The result is simpler. No Python package to install. No API key requirement. The skill loads into any Hermes session. But it is also less automated. The original has async parallel idea generation with stratified sampling and concurrency control. The Hermes version delegates that to agent calls, which is more flexible but less predictable in timing.

The BGE embedding distance measurement from the research branch is not included. It validates that outputs are geometrically distant, which is useful for benchmarking but not for the production method. The judge’s originality axis handles quality. Distance is structural, not measured.

What I found interesting

The most counterintuitive claim in the research is that adding more context makes things worse. Not neutral, worse. I would have expected a richer brief to help. The data says it concentrates the response deeper into the same basin. That changes how I think about prompting for creativity.

The second thing: the curation step is where the method earns its value. The machine generates volume. The human selects signal. The kill signals matter more than the scoring. An LLM judge gives you a number. A human catches the decorative analogy, the generic advice with domain garnish, the motivational reframing. The scoring is necessary but not sufficient.

The third thing: the 3-strategy evolution (fresh/deepen/refresh) is the part I did not expect to be so well-designed. Fresh is obvious. Deepen exploits what worked. Refresh is the clever one: it extracts causal mechanisms from best ideas and finds new disciplines with the same structural patterns. That is not just exploration or exploitation. It is transfer.

What the prompts look like

The prompts are the method. Here is what matters.

Domain generation (fresh strategy). The prompt tells the LLM to generate sets of structurally distant knowledge domains in strict YAML. Each domain gets an “active_principle”: a 3-6 sentence narrative. The key instruction:

Each domain has an active_principle: a 3-6 sentence narrative describing a counter-intuitive mechanism and ending with an open question bridging to the project’s world.

The prompt excludes families used in previous iterations to prevent repetition. The deepen prompt generates new specialties within families that produced loved ideas. The refresh prompt extracts causal mechanisms and finds new disciplines with the same structural patterns.

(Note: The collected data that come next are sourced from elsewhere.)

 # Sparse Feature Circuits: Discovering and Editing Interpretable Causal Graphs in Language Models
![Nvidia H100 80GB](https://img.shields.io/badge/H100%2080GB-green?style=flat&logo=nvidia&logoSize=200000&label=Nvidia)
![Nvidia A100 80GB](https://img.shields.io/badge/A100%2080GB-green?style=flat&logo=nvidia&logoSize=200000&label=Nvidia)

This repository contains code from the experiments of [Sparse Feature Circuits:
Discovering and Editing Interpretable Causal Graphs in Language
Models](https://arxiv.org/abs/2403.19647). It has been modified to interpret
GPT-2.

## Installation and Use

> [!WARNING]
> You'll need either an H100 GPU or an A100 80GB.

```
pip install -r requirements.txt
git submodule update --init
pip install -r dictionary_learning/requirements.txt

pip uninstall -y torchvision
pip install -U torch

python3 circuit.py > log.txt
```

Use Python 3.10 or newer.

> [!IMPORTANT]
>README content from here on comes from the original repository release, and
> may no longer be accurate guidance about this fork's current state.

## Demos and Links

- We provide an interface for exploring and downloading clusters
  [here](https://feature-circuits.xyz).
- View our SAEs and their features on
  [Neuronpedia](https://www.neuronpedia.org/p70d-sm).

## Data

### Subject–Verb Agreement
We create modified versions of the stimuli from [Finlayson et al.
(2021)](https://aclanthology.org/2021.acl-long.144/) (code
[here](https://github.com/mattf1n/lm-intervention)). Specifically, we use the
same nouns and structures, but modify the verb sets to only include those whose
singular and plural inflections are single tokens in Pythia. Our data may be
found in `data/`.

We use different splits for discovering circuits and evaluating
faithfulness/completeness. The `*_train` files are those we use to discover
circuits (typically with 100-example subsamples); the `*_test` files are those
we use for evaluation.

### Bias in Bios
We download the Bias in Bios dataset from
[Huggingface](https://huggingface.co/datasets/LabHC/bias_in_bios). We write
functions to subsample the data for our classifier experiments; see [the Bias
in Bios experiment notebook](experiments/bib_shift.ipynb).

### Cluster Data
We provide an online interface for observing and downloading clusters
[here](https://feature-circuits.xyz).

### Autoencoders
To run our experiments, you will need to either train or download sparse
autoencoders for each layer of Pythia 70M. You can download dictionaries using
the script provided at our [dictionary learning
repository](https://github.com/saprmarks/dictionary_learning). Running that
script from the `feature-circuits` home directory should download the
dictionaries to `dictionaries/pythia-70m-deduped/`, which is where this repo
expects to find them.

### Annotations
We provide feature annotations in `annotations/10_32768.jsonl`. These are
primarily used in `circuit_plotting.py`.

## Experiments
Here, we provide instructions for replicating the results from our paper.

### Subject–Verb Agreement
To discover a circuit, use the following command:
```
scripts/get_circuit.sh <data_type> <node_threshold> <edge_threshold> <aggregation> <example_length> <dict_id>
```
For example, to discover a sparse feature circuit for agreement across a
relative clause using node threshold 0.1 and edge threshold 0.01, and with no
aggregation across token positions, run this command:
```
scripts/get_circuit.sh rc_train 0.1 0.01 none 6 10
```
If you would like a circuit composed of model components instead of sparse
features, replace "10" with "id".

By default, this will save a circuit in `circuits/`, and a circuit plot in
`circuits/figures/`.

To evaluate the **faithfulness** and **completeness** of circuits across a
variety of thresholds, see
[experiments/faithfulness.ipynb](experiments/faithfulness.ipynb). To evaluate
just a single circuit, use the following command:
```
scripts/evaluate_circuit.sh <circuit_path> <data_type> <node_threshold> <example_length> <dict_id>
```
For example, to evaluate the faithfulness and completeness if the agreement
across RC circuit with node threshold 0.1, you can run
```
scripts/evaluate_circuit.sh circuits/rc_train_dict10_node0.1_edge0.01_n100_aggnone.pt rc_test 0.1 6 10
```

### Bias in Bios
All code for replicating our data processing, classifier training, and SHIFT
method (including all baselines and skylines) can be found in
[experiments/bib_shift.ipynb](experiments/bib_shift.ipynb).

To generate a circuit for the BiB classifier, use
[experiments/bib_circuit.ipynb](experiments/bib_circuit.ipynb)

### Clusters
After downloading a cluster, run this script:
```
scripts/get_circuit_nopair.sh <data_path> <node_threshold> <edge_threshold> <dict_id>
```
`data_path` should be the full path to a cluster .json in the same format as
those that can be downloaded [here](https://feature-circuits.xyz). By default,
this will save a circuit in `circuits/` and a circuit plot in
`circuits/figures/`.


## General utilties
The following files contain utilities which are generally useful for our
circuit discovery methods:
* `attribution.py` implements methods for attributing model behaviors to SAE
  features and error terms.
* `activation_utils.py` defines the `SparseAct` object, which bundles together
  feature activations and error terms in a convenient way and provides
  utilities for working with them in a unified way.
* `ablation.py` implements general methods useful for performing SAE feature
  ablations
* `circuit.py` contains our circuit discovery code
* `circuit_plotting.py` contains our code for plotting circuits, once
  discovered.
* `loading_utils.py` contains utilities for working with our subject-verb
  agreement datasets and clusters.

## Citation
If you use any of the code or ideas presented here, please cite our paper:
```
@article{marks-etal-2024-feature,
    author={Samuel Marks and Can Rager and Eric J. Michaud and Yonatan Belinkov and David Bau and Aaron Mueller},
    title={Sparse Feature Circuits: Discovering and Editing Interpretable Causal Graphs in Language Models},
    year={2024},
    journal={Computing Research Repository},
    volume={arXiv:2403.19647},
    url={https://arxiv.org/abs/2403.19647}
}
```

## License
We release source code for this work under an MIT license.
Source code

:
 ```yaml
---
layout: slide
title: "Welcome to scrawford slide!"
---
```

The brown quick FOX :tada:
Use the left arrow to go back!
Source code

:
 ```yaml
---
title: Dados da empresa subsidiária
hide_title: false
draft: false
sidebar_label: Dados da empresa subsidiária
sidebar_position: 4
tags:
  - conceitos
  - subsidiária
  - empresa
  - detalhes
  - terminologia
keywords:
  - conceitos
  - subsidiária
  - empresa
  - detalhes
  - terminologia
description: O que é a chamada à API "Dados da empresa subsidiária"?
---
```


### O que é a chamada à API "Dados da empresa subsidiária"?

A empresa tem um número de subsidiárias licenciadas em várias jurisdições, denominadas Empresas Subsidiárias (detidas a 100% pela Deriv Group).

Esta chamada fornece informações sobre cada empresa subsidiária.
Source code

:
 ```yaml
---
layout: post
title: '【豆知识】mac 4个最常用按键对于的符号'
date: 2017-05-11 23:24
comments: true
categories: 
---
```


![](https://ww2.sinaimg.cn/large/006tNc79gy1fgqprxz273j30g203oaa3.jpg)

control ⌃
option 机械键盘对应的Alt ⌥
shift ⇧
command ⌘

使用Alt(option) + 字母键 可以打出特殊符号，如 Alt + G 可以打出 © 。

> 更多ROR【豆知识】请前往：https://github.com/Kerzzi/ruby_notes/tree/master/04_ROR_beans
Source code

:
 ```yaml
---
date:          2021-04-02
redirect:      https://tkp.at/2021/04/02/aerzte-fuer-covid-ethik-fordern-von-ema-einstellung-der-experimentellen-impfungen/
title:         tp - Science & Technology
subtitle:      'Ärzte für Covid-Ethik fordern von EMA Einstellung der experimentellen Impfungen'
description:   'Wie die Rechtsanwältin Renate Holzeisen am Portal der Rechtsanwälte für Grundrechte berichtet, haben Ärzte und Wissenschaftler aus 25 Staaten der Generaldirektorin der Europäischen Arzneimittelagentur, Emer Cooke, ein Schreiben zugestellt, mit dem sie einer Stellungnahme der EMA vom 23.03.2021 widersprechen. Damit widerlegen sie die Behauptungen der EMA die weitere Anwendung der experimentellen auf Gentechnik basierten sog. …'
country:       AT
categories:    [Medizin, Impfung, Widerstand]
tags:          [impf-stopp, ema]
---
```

Idea generation. The prompt crosses a reference text with a domain list. It demands:

Each idea structurally different (different angle, not just different theme). Max 2 ideas on the same theme. Max 2 ideas using the same analogy type. No hedging, no filtering.

It also asks for axiomatic inversions: “X is good” explored as “X might be the problem.” At least 5 ideas must invert an implicit assumption.

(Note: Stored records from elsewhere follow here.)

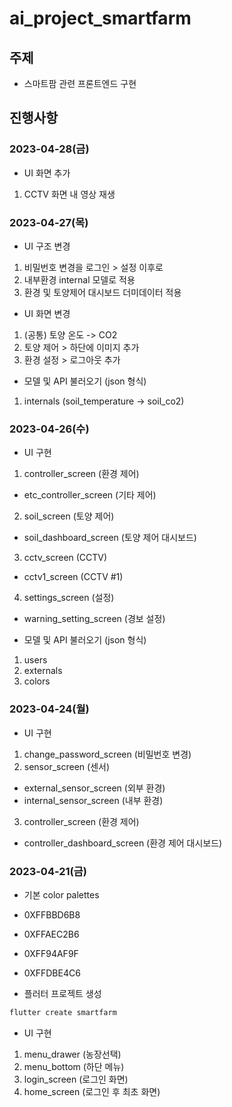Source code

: # ai_project_smartfarm
## 주제
- 스마트팜 관련 프론트엔드 구현

## 진행사항
### 2023-04-28(금)
- UI 화면 추가
1. CCTV 화면 내 영상 재생

### 2023-04-27(목)
- UI 구조 변경
1. 비밀번호 변경을 로그인 > 설정 이후로
2. 내부환경 internal 모델로 적용
3. 환경 및 토양제어 대시보드 더미데이터 적용

- UI 화면 변경
1. (공통) 토양 온도 -> CO2
2. 토양 제어 > 하단에 이미지 추가
3. 환경 설정 > 로그아웃 추가

- 모델 및 API 불러오기 (json 형식)
1. internals (soil_temperature -> soil_co2)

### 2023-04-26(수)
- UI 구현
1. controller_screen (환경 제어)
* etc_controller_screen (기타 제어)
2. soil_screen (토양 제어)
* soil_dashboard_screen (토양 제어 대시보드)
3. cctv_screen (CCTV)
* cctv1_screen (CCTV #1)
4. settings_screen (설정)
* warning_setting_screen (경보 설정)

- 모델 및 API 불러오기 (json 형식)
1. users
2. externals
3. colors


### 2023-04-24(월)
- UI 구현
1. change_password_screen (비밀번호 변경)
2. sensor_screen (센서)
* external_sensor_screen (외부 환경)
* internal_sensor_screen (내부 환경)
3. controller_screen (환경 제어)
* controller_dashboard_screen (환경 제어 대시보드)

### 2023-04-21(금)
- 기본 color palettes
- 0XFFBBD6B8
- 0XFFAEC2B6
- 0XFF94AF9F
- 0XFFDBE4C6

- 플러터 프로젝트 생성
```bash
flutter create smartfarm
```

- UI 구현
1. menu_drawer (농장선택)
2. menu_bottom (하단 메뉴)
3. login_screen (로그인 화면)
4. home_screen (로그인 후 최초 화면)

The judge. Five axes, weighted:

Axis	Weight	Question
Structural originality	0.25	Is the underlying thesis genuinely new?
Resistance	0.20	Does it hold against the strongest objection?
Thesis density	0.20	Could it be a single testable thesis?
Concrete grounding	0.20	Could it rely on a specific fact or event?
Cognitive load	0.15	Does it force the reader to reconstruct?

Score = weighted sum. Pass threshold: 4.2/5. If fewer than 3 ideas pass, lower in 0.1 steps down to 4.0. The judge prompt includes calibration examples: high-value and low-value reference ideas that ground the scoring.

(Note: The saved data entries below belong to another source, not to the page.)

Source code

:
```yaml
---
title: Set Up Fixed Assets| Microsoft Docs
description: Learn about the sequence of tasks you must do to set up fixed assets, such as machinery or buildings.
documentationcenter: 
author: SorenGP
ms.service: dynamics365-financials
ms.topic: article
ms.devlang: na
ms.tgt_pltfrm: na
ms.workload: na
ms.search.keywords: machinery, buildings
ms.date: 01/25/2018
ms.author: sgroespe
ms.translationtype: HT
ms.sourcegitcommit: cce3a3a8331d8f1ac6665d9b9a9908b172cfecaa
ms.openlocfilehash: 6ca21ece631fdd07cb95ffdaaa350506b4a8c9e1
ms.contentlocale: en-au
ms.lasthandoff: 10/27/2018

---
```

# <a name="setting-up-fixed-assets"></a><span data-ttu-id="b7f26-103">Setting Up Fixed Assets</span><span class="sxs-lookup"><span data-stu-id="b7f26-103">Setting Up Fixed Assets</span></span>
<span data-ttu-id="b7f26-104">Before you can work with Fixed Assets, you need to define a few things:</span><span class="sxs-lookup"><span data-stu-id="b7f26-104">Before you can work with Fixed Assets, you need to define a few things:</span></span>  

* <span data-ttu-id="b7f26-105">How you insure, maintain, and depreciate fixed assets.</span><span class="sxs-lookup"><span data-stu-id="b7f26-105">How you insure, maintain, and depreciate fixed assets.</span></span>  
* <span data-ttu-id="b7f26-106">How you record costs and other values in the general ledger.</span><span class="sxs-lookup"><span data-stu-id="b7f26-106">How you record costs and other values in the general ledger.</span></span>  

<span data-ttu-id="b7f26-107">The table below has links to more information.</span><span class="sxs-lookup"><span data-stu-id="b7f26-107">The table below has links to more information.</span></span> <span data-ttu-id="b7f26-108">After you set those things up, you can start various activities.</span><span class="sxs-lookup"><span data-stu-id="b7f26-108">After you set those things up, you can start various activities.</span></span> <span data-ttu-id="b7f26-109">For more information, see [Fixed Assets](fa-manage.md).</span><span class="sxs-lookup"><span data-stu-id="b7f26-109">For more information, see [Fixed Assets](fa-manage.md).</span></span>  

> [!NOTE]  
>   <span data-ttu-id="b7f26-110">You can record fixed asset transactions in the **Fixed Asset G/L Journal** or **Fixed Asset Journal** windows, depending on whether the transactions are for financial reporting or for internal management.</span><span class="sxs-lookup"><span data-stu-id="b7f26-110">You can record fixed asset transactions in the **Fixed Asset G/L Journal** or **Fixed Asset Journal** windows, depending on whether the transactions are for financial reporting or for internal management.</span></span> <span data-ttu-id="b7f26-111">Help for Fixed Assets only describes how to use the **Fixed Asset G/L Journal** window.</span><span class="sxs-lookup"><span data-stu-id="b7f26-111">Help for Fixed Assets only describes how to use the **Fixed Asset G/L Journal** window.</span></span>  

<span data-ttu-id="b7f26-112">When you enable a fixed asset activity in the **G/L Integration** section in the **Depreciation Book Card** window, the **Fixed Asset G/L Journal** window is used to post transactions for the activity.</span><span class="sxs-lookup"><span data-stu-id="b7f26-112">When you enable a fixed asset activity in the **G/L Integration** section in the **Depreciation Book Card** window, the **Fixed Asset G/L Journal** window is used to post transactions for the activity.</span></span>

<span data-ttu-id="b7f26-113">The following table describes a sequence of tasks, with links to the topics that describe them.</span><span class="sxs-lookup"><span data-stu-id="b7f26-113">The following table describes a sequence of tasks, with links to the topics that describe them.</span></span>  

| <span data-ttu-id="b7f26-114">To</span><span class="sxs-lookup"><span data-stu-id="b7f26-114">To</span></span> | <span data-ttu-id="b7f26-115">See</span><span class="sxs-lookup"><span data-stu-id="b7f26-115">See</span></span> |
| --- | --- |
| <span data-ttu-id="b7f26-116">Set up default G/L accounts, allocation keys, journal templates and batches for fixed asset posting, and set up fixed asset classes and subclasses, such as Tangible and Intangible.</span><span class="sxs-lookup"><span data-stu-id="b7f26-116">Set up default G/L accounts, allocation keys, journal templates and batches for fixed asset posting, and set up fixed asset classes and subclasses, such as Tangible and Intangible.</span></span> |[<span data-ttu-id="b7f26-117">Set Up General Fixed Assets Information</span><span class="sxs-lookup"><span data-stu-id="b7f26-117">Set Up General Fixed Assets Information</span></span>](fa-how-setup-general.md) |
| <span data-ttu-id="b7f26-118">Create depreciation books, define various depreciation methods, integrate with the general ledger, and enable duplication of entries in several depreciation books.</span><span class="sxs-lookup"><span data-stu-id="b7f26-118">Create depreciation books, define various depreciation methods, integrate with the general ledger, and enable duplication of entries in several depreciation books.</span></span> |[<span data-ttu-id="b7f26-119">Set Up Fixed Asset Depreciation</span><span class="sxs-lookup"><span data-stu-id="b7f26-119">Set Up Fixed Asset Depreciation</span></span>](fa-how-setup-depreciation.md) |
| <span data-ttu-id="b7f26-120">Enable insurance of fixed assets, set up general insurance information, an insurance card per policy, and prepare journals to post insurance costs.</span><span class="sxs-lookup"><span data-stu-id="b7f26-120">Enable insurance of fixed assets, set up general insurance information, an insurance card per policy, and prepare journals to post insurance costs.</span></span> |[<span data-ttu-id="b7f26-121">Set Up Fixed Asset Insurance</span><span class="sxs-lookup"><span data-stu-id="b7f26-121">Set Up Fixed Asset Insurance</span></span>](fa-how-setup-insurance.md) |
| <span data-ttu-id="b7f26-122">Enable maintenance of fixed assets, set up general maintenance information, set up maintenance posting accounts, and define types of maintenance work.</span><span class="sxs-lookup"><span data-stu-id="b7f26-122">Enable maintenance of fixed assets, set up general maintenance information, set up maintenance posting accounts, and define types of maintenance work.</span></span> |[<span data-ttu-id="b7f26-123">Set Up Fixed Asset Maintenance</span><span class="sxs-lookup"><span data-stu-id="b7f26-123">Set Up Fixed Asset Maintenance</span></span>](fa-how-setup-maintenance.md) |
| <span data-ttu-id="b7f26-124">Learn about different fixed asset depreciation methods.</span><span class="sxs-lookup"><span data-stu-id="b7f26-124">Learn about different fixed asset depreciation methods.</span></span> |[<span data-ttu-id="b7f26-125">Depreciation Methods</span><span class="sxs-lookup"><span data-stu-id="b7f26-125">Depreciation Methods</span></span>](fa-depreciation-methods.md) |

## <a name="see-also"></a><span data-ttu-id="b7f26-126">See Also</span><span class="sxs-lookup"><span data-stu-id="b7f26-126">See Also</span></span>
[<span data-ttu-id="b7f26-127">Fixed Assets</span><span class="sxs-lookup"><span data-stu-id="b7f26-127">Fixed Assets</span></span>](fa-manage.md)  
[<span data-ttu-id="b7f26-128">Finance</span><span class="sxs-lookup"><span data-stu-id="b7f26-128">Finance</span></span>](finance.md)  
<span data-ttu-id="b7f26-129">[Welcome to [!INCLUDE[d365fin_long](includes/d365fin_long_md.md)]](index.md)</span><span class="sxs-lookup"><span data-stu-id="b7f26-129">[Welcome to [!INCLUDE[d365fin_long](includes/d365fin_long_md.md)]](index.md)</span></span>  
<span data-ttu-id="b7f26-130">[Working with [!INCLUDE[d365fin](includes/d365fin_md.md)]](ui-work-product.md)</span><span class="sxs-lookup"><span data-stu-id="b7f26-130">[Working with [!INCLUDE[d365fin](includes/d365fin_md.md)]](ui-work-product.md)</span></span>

Curation kill signals. Five patterns that get flagged automatically:

Decorative analogy: domain adds color but no structural insight
Generic advice with domain garnish: remove the domain reference and the idea stays the same
Unverifiable claims: invented statistics, vague “researchers found…”
Motivational reframing: “Your failure was actually a strength”
Same insight different domain: keep only the stronger formulation

These are patterns that LLM judges miss but humans catch immediately.

When this is useful

This is not a general-purpose creativity tool. It works when:

You have a specific problem that standard thinking has not cracked.
You can articulate what a good idea looks like structurally.
You have reference material that defines one side of the collision.
You are willing to spend 3 to 5 iterations curating, not just generating.

It does not work when the problem is too broad, when you want a single-shot answer, or when the brief cannot be made specific enough to anchor the collisions.